> [DIRECTIONS] Where a line of the data below has the string "grammar", copy that line.

○ ○ ○ ○

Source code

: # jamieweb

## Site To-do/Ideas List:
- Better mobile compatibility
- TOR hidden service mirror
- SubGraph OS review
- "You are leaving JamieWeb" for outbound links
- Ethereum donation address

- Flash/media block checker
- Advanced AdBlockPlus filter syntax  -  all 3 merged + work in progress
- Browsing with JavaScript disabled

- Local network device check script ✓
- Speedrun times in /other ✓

○ ○ ○ ○

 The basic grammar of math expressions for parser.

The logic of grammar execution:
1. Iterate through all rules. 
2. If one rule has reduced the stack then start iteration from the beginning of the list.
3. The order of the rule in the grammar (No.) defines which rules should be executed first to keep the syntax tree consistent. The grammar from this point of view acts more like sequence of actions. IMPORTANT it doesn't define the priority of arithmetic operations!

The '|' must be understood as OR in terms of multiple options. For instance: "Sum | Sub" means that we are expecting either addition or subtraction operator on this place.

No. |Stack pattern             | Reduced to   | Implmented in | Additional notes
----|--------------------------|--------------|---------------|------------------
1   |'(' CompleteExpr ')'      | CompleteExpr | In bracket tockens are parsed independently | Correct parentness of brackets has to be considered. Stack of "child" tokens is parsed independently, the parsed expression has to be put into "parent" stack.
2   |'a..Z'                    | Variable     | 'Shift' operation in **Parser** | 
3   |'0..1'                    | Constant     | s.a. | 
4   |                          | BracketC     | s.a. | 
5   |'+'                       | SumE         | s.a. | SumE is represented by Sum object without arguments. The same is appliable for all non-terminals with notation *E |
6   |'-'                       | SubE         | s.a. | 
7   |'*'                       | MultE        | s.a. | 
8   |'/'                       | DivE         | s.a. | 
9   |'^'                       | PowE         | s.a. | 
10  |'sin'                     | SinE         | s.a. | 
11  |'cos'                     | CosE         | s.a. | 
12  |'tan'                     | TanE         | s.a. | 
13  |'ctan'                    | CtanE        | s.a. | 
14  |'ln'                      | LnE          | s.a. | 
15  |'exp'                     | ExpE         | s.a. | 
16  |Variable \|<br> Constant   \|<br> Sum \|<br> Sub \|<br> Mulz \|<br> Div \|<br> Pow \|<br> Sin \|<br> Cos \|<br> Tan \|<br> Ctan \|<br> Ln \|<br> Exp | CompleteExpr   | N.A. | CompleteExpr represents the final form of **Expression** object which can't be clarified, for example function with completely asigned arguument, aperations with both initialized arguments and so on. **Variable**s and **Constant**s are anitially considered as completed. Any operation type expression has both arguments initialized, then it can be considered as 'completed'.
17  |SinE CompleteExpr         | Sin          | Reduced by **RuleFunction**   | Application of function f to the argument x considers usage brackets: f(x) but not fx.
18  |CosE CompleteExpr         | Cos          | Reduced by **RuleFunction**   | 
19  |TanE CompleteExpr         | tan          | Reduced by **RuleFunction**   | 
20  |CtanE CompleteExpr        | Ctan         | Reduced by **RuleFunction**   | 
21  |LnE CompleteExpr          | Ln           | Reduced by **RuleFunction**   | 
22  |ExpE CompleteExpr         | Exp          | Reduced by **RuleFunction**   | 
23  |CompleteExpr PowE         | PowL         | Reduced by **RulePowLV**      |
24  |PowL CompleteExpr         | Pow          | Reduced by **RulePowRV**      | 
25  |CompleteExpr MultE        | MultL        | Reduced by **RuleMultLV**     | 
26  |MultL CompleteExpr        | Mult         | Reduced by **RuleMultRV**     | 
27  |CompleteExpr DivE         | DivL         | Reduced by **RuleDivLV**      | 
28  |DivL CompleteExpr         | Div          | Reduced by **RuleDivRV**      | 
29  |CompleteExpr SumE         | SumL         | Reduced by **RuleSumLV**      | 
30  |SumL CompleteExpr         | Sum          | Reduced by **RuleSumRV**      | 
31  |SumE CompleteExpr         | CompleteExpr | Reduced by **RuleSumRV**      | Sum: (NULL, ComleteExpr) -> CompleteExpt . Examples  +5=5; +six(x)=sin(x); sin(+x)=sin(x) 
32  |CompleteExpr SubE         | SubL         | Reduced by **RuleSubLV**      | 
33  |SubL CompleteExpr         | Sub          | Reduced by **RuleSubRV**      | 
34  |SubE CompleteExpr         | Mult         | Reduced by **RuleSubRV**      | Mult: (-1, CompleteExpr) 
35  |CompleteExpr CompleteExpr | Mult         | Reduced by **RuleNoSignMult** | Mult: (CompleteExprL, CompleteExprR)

○ ○ ○ ○

> [TASK RESPONSE]
 The basic grammar of math expressions for parser.
The logic of grammar execution:
3. The order of the rule in the grammar (No.) defines which rules should be executed first to keep the syntax tree consistent. The grammar from this point of view acts more like sequence of actions. IMPORTANT it doesn't define the priority of arithmetic operations!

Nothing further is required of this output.